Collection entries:
☆ ☆ ☆

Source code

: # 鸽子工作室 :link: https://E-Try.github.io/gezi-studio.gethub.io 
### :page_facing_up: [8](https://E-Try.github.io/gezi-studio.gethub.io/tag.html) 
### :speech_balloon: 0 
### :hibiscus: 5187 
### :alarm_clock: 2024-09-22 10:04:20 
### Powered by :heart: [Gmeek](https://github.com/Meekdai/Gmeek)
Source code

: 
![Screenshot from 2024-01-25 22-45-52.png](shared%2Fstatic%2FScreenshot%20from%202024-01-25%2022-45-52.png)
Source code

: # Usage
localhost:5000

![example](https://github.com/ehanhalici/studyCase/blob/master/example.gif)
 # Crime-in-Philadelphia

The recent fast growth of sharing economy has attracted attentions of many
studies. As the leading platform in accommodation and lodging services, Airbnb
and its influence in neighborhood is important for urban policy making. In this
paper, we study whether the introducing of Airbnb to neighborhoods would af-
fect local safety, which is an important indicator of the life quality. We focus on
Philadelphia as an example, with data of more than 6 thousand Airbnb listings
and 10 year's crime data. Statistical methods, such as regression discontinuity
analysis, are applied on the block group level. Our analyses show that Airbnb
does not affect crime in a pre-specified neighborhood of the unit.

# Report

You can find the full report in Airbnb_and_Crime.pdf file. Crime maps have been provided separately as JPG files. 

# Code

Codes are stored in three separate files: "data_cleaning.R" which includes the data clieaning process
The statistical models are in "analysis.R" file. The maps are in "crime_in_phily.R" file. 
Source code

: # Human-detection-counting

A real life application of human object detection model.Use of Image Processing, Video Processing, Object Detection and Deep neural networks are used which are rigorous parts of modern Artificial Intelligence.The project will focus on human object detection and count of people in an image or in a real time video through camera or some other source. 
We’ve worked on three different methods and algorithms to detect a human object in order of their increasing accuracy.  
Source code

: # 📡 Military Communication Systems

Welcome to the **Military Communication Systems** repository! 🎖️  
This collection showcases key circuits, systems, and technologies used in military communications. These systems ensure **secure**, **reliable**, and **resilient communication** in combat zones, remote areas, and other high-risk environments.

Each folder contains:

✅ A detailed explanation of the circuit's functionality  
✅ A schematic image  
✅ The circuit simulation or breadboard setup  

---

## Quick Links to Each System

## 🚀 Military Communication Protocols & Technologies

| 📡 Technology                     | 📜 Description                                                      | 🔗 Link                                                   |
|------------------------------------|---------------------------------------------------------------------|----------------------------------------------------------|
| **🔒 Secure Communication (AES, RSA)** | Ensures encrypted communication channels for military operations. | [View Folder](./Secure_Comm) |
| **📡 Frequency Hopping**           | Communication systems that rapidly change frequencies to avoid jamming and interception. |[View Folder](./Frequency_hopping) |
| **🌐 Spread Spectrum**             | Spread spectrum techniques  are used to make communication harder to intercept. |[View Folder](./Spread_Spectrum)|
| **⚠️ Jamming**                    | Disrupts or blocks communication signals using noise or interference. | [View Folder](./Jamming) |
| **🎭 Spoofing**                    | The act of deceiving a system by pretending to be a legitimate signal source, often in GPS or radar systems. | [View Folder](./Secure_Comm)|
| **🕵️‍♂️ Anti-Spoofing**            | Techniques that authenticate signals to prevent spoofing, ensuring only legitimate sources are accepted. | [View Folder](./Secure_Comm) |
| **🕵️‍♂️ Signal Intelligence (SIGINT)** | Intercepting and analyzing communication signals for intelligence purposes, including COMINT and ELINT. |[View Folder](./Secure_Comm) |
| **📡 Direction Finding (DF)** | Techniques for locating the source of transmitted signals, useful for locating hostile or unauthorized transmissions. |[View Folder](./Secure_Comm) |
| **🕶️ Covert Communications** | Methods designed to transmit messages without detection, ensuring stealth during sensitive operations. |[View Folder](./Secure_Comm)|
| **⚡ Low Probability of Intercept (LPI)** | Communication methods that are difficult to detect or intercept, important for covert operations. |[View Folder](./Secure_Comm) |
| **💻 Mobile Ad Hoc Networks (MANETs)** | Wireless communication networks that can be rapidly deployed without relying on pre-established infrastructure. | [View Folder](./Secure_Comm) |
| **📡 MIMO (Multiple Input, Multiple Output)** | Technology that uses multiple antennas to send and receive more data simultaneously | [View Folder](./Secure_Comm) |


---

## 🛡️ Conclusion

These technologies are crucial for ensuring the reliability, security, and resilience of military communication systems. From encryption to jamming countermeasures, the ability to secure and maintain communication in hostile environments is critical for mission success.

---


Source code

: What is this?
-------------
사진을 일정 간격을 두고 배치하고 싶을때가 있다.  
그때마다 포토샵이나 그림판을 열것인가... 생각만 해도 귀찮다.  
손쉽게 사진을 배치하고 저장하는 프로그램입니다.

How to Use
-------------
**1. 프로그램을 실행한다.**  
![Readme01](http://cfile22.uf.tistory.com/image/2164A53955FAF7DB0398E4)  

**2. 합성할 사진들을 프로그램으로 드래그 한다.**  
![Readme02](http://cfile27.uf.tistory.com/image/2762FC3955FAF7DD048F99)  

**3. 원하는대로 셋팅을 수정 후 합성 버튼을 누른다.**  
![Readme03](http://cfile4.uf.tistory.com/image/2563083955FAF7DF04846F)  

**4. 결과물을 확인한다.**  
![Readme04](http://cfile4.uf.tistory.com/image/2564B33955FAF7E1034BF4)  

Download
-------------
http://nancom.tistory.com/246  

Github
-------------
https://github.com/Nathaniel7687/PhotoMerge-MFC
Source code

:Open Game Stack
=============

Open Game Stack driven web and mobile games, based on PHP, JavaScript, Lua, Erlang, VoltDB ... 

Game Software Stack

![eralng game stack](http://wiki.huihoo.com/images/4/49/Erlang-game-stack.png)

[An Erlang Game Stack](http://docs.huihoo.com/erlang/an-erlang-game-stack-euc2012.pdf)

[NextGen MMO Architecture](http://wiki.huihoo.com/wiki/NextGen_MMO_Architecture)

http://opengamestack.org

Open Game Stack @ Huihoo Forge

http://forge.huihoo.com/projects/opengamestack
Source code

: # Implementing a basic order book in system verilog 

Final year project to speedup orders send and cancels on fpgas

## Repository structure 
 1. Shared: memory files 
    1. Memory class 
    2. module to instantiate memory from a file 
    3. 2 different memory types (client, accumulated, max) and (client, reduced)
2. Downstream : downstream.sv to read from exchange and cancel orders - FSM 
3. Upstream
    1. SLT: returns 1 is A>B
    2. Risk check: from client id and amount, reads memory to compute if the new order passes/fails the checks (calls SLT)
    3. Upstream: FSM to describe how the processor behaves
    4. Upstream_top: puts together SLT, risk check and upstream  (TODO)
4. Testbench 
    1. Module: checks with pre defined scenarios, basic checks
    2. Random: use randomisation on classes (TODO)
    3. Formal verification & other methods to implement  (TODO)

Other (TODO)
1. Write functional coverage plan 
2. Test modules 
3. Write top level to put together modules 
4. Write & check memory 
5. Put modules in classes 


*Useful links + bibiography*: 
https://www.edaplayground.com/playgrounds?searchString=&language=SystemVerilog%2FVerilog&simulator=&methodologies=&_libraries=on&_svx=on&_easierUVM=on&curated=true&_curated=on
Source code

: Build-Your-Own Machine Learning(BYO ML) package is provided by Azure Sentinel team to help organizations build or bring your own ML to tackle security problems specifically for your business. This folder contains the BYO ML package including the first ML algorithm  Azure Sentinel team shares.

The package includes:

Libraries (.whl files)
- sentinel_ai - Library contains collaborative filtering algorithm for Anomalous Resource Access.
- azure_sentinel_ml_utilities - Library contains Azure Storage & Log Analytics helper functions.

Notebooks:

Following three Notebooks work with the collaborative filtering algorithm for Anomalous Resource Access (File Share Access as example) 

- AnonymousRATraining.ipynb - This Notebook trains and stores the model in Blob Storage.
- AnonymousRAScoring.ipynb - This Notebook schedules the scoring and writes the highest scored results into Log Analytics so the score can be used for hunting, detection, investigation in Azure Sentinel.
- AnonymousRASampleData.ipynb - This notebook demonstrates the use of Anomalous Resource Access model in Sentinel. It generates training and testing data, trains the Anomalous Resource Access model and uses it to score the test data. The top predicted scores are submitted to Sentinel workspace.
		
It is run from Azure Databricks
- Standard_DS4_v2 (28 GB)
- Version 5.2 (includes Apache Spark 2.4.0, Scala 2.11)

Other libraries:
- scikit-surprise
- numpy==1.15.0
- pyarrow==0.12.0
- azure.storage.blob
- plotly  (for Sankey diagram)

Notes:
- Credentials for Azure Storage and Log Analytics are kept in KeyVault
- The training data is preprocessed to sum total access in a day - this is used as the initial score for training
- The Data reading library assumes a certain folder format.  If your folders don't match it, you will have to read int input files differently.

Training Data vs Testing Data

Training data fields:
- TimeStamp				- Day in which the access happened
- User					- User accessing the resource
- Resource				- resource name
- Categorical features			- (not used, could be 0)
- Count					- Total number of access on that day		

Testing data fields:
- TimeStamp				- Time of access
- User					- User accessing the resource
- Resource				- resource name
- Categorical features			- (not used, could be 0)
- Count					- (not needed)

☆ ☆ ☆

*WORK TASK*
Reproduce the records above exactly, from the first line through the line containing "The recent fast", and output nothing else.

*YOUR SOLUTION*
Source code

: # 鸽子工作室 :link: https://E-Try.github.io/gezi-studio.gethub.io 
### :page_facing_up: [8](https://E-Try.github.io/gezi-studio.gethub.io/tag.html) 
### :speech_balloon: 0 
### :hibiscus: 5187 
### :alarm_clock: 2024-09-22 10:04:20 
### Powered by :heart: [Gmeek](https://github.com/Meekdai/Gmeek)
Source code

: 
![Screenshot from 2024-01-25 22-45-52.png](shared%2Fstatic%2FScreenshot%20from%202024-01-25%2022-45-52.png)
Source code

: # Usage
localhost:5000

![example](https://github.com/ehanhalici/studyCase/blob/master/example.gif)
 # Crime-in-Philadelphia

The recent fast growth of sharing economy has attracted attentions of many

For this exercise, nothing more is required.